EXERCISE REQUIREMENTS =>
Each line with the string "stats" is to be copied from the records below.

SOURCE MATERIAL =>
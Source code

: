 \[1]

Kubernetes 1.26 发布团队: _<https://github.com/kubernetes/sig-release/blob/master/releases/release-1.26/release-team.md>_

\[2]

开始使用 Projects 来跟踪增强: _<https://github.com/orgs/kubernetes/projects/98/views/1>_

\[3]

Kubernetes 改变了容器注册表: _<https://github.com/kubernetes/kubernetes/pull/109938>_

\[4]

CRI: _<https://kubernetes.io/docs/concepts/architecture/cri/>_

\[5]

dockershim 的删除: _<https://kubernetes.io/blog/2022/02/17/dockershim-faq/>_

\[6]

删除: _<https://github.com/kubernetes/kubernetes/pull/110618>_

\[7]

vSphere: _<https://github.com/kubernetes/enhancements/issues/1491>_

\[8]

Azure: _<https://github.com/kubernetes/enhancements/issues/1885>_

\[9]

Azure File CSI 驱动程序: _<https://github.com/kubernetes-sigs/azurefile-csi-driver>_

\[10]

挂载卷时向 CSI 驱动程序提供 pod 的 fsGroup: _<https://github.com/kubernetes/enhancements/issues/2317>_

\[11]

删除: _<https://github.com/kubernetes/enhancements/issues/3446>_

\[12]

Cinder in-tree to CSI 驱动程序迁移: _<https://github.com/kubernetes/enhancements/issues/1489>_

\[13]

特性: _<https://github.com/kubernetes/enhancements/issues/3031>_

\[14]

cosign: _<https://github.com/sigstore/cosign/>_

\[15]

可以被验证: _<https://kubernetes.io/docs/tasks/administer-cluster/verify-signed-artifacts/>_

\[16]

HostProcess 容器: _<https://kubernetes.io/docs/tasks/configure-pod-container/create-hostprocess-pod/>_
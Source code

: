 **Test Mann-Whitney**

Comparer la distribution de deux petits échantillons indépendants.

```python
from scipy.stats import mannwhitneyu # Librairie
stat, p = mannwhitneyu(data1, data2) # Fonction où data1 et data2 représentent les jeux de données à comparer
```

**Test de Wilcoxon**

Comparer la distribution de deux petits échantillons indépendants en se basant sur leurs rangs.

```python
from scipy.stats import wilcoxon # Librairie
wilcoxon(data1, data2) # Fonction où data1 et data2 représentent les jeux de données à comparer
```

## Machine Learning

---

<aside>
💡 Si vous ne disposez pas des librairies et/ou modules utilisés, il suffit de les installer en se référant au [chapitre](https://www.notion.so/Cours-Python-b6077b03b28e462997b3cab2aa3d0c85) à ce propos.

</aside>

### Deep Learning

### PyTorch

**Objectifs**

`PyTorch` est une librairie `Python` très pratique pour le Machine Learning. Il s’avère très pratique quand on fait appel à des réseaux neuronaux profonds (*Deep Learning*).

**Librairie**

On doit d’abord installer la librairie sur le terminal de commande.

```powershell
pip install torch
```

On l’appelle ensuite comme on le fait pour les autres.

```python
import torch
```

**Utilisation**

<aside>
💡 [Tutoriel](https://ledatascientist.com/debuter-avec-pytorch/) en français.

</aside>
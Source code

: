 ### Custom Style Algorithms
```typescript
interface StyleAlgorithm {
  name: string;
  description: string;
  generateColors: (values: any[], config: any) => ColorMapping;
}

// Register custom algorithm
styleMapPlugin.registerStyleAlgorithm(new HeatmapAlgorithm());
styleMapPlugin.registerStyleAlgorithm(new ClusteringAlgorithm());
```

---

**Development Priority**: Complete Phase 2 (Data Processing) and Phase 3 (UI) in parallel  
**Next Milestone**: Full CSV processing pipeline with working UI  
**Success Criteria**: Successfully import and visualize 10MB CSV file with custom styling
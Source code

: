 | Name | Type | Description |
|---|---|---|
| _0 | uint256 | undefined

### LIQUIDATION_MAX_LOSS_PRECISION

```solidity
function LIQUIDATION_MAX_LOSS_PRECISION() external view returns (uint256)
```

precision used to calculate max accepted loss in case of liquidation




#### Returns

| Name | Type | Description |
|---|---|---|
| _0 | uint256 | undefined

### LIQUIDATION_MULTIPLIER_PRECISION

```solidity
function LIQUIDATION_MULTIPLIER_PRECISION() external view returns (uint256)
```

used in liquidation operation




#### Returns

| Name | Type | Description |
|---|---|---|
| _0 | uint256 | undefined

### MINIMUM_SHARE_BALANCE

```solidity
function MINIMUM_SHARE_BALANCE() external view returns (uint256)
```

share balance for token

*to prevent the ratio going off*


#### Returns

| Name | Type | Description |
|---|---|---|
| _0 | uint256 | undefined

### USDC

EXERCISE ANSWER =>
from scipy.stats import mannwhitneyu # Librairie
from scipy.stats import wilcoxon # Librairie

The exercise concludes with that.